Evaluation & Quality Monitoring
Evaluation and quality monitoring keep your LLM features reliable. This chapter gives a practical playbook for building evals, catching regressions, and closing the feedback loop.
1) What to Measure
- Relevance: Does the answer match the user intent?
- Faithfulness: Is the answer grounded in sources (no hallucinations)?
- Format: Does it follow the required schema/JSON/table?
- Safety: No toxic/PII leakage/policy violations.
- Latency & Cost: P95 response time, tokens per call.
2) Offline Eval Sets (Golden Tests)
- Build a small, versioned dataset (e.g., 50-200 samples) with:
- Input: query + context (if RAG) + expected format.
- Labels: ideal answer, citations, expected refusal cases.
- Negative cases: empty context, conflicting docs, forbidden requests.
- Keep per-direction/task evals (FAQ, RAG Q&A, extraction, summarization).
3) Automatic Checks (Cheap Baseline)
- Format validation: JSON schema / regex / length limits.
- Citation enforcement: answer must contain provided citation IDs.
- Refusal checks: when no context, expect a refusal phrase.
- Guardrails: block unsafe categories (violence/PII) via content filters.
4) LLM-as-Judge (Quality Scoring)
- Use a judge prompt to score relevance/faithfulness/clarity on a 1-5 scale.
- Ask judge to mark hallucinations and missing citations.
- Run with a smaller, cheaper model for CI, a stronger model for nightly evals.
Sample Judge Prompt
You are an evaluator. Given:
- question
- retrieved context (with IDs)
- model answer
Rate 1-5 for: relevance, faithfulness, format compliance.
List any hallucinations or missing citations. Reply in JSON:
{
"relevance": 1-5,
"faithfulness": 1-5,
"format": 1-5,
"issues": ["..."]
}
5) Online Metrics & Instrumentation
- Log per request: model, temperature, latency, tokens, response status, retry count.
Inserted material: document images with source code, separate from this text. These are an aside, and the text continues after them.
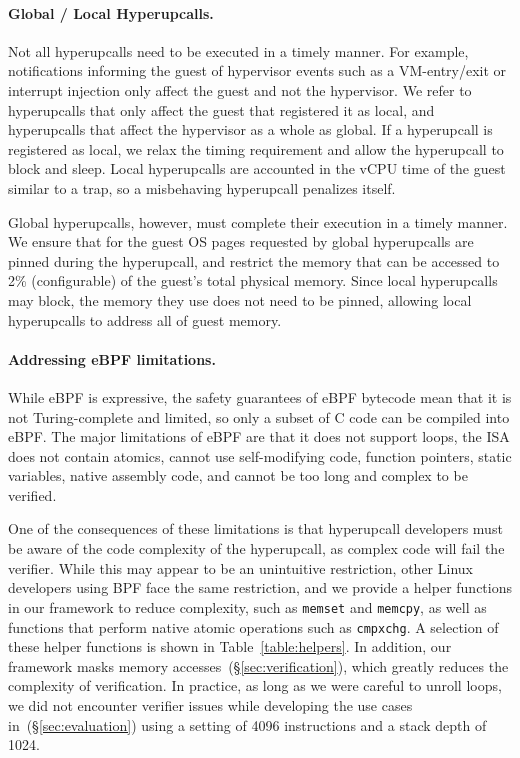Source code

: \documentclass[11pt]{article}
\newcommand{\Hypercallback}{Hyperupcall\xspace{}}
\newcommand{\hypercallback}{hyperupcall\xspace{}}
\begin{document}
\paragraph{Global / Local \Hypercallback{s}.} Not all \hypercallback{s} need 
to be executed in a timely manner. For example, notifications informing the 
guest of hypervisor events such as a VM-entry/exit or interrupt injection 
only affect the guest and not the hypervisor. We refer to  \hypercallback{s} 
that only affect the guest that registered it as local, and \hypercallback{s} 
that affect the hypervisor as a whole as global. If a \hypercallback{} is 
registered as local, we relax the timing requirement and allow the 
\hypercallback{} to block and sleep. Local \hypercallback{s} are accounted 
in the vCPU time of the guest similar to a trap, so a misbehaving \hypercallback{} 
penalizes itself. 

Global \hypercallback{s}, however, must complete their execution in a timely manner. 
We ensure that for the guest OS pages requested by global \hypercallback{}s are 
pinned during the \hypercallback, and restrict the memory that can be accessed 
to 2\%  (configurable) of the guest's total physical memory.
Since local \hypercallback{s} may block, the memory
 they use does not need to be pinned, allowing local \hypercallback{s}
  to address all of guest memory.


\paragraph{Addressing eBPF limitations.} While eBPF is 
expressive, the safety guarantees of eBPF bytecode mean that it is not
 Turing-complete and limited, so only a subset of C 
 code can be compiled into eBPF. The major limitations of eBPF are 
 that it does not support loops, the ISA does not contain atomics,
  cannot use self-modifying code, function pointers, static variables, 
  native assembly code, and cannot be too long and complex to be verified.

One of the consequences of these limitations is that \hypercallback{} 
developers must be aware of the code complexity of the \hypercallback, 
as complex code will fail the verifier. While this may appear to be an 
unintuitive restriction, other Linux developers using BPF face the same 
restriction, and we provide a helper functions in our framework 
to reduce complexity, such as \texttt{memset} and \texttt{memcpy}, as well as
functions that perform native atomic operations such as \texttt{cmpxchg}. 
A selection of these helper functions is shown in Table~\ref{table:helpers}.
In addition, our framework masks memory accesses~(\S\ref{sec:verification}), 
which greatly reduces the complexity of verification. In practice, as
long as we were careful to unroll loops, we did not encounter verifier 
issues while developing the use cases in~(\S\ref{sec:evaluation}) using 
a setting of 4096 instructions and a stack depth of 1024.
\end{document}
- For RAG: log top-k docs, scores, chosen citations.
- Add user feedback hooks (thumbs up/down with optional comment).
- Build dashboards: success rate, P95 latency, cost per 1k calls, top errors/429s.
6) Regression Gates
- CI gate: run offline eval set; fail if score drops > threshold or format errors increase.
- Schema gate: reject responses failing JSON schema; retry with "fix-format" prompt.
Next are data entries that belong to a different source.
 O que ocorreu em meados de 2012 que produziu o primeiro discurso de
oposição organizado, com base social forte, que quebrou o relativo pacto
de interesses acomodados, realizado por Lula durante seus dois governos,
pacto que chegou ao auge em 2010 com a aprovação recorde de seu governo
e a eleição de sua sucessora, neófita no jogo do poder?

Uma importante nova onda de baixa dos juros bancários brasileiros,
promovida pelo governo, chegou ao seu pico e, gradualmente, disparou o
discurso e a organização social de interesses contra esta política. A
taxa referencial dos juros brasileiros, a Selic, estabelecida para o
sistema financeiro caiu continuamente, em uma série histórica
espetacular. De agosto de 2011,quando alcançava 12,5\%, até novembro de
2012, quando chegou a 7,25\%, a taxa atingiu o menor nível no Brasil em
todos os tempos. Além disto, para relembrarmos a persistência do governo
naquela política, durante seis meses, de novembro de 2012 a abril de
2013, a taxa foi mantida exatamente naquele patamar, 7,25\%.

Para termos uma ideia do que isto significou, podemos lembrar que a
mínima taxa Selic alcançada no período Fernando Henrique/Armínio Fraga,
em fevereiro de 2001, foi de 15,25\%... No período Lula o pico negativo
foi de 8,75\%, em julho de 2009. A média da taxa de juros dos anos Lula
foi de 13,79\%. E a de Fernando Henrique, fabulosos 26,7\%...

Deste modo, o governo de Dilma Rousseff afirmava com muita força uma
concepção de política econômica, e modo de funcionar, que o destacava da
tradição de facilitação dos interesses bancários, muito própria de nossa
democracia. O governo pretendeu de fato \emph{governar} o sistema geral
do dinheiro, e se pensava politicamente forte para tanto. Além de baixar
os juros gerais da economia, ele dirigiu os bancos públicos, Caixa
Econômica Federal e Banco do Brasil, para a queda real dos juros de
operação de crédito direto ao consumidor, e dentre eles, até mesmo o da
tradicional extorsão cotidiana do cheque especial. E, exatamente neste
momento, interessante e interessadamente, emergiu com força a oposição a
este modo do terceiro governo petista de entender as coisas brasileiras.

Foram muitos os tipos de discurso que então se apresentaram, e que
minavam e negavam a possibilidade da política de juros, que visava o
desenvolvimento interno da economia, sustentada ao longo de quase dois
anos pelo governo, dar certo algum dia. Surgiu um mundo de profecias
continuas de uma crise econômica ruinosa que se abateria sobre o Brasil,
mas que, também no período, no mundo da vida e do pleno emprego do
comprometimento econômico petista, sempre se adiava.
- Safety gate: block outputs violating policy; return safe fallback.
7) Hallucination & Safety Mitigations
- Prompt constraints: "answer only from provided context; if unknown, say UNKNOWN".
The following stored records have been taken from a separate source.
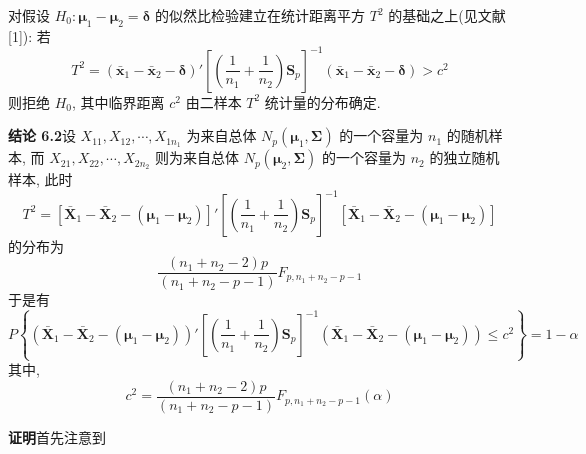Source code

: 对假设 $H_{0}: \boldsymbol{\mu}_{1}-\boldsymbol{\mu}_{2}=\boldsymbol{\delta}$ 的似然比检验建立在统计距离平方 $T^{2}$ 的基础之上(见文献[1]): 若
\label{eq:6-23}
\begin{equation}
T^{2}=(\bar{\mathbf{x}}_{1}-\bar{\mathbf{x}}_{2}-\boldsymbol{\delta})'\left[\left(\frac{1}{n_{1}}+\frac{1}{n_{2}}\right)\mathbf{S}_{p}\right]^{-1}(\bar{\mathbf{x}}_{1}-\bar{\mathbf{x}}_{2}-\boldsymbol{\delta})>c^{2}
\tag{6-23}
\end{equation}
则拒绝 $H_{0}$, 其中临界距离 $c^{2}$ 由二样本 $T^{2}$ 统计量的分布确定.

\noindent\textbf{结论 6.2}\quad 设 $X_{11},X_{12},\cdots,X_{1n_{1}}$ 为来自总体 $N_{p}(\boldsymbol{\mu}_{1},\boldsymbol{\Sigma})$ 的一个容量为 $n_{1}$ 的随机样本, 而 $X_{21},X_{22},\cdots,X_{2n_{2}}$ 则为来自总体 $N_{p}(\boldsymbol{\mu}_{2},\boldsymbol{\Sigma})$ 的一个容量为 $n_{2}$ 的独立随机样本, 此时
\[
T^{2}=[\bar{\mathbf{X}}_{1}-\bar{\mathbf{X}}_{2}-(\boldsymbol{\mu}_{1}-\boldsymbol{\mu}_{2})]'\left[\left(\frac{1}{n_{1}}+\frac{1}{n_{2}}\right)\mathbf{S}_{p}\right]^{-1}[\bar{\mathbf{X}}_{1}-\bar{\mathbf{X}}_{2}-(\boldsymbol{\mu}_{1}-\boldsymbol{\mu}_{2})]
\]
的分布为
\[
\frac{(n_{1}+n_{2}-2)p}{(n_{1}+n_{2}-p-1)}F_{p,n_{1}+n_{2}-p-1}
\]
于是有
\label{eq:6-24}
\begin{equation}
P\left\{(\bar{\mathbf{X}}_{1}-\bar{\mathbf{X}}_{2}-(\boldsymbol{\mu}_{1}-\boldsymbol{\mu}_{2}))'\left[\left(\frac{1}{n_{1}}+\frac{1}{n_{2}}\right)\mathbf{S}_{p}\right]^{-1}(\bar{\mathbf{X}}_{1}-\bar{\mathbf{X}}_{2}-(\boldsymbol{\mu}_{1}-\boldsymbol{\mu}_{2}))\le c^{2}\right\}=1-\alpha
\tag{6-24}
\end{equation}
其中,
\[
c^{2}=\frac{(n_{1}+n_{2}-2)p}{(n_{1}+n_{2}-p-1)}F_{p,n_{1}+n_{2}-p-1}(\alpha)
\]

\noindent\textbf{证明}\quad 首先注意到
- Citations mandatory for factual claims.
- Refusal logic: no context -> refuse; unsafe request -> safe decline.
- Rerank/verify: cross-check with a secondary model or rule-based validators.
8) A/B and Canary
- Route small traffic to new model/prompt; compare CTR/feedback/latency/cost.
- Kill switch: instant rollback to previous config if metrics degrade.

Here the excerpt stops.